= Pierre Maubouché =

French actor

Pierre Guy Maubouché is a French actor. As a visual actor, he has contributed to several movies, including The Last Horror Movie, but he is better known within the industry for his voiceover skills and contributions. Among the better-known projects to which he contributed are the worldwide Dolce & Gabbaba Light Blue Pour Homme television advertising campaign; the cult English TV commercial for Stella Artois, "The Hero's Return", in which all the male voices (besides the main characters') are his; the similarly cult Lynx (Axe) commercial for French television; and the character Raven in the French version of the game Metal Gear Solid.

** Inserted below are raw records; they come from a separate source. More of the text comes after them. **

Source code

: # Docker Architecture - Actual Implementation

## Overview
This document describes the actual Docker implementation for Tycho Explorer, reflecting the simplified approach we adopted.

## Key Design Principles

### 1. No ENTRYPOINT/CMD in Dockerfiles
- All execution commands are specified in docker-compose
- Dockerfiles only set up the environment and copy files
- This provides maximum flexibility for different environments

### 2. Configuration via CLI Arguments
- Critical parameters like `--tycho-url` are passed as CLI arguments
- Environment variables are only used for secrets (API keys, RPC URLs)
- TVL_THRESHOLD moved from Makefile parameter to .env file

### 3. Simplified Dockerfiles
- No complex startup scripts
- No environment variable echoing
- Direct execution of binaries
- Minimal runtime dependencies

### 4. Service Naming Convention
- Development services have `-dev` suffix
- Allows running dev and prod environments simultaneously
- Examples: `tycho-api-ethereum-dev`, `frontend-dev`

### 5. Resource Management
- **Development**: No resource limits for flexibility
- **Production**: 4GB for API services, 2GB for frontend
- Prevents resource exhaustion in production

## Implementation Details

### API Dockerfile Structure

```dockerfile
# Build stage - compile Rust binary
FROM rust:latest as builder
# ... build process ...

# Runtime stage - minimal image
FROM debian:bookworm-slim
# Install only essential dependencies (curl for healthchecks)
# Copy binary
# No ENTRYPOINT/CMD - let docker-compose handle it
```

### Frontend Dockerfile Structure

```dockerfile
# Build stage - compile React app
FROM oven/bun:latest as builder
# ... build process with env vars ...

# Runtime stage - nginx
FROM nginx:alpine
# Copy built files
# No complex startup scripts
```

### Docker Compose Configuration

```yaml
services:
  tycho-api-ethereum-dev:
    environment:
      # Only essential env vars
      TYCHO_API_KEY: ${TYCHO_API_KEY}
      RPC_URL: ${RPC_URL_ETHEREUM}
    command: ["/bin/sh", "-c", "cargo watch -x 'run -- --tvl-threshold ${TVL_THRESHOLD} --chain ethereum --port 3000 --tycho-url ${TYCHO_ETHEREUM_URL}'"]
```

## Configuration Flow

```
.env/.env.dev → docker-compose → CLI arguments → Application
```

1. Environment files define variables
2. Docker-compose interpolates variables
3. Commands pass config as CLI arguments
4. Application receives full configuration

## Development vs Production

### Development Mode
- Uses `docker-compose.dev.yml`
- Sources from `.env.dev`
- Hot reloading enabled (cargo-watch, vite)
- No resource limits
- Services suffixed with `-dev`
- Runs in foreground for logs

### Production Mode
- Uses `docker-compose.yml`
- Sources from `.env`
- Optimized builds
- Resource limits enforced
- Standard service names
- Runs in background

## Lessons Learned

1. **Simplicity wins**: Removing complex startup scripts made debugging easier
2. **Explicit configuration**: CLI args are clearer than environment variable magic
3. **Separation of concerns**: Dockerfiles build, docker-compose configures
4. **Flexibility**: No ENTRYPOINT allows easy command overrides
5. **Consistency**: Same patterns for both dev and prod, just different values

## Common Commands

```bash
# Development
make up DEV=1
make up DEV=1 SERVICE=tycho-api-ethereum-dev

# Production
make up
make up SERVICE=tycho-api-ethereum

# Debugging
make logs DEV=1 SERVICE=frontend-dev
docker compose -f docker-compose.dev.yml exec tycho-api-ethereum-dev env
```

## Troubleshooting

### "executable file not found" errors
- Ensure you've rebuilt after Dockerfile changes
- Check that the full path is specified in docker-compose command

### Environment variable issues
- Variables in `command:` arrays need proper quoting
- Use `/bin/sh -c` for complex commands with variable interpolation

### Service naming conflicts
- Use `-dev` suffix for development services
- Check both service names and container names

Many other projects are listed on his website, . Maubouché has also done voiceover work with the Blue Man Group on the How To Be a Megastar Tour, and provided vocals for the Schiller song Soleil De Nuit. He is the voice of Discovery Channel (France) and ESPN (France), and appears very regularly as a promo/ident voice on Sky, National Geographic Channel, CNN and MTV.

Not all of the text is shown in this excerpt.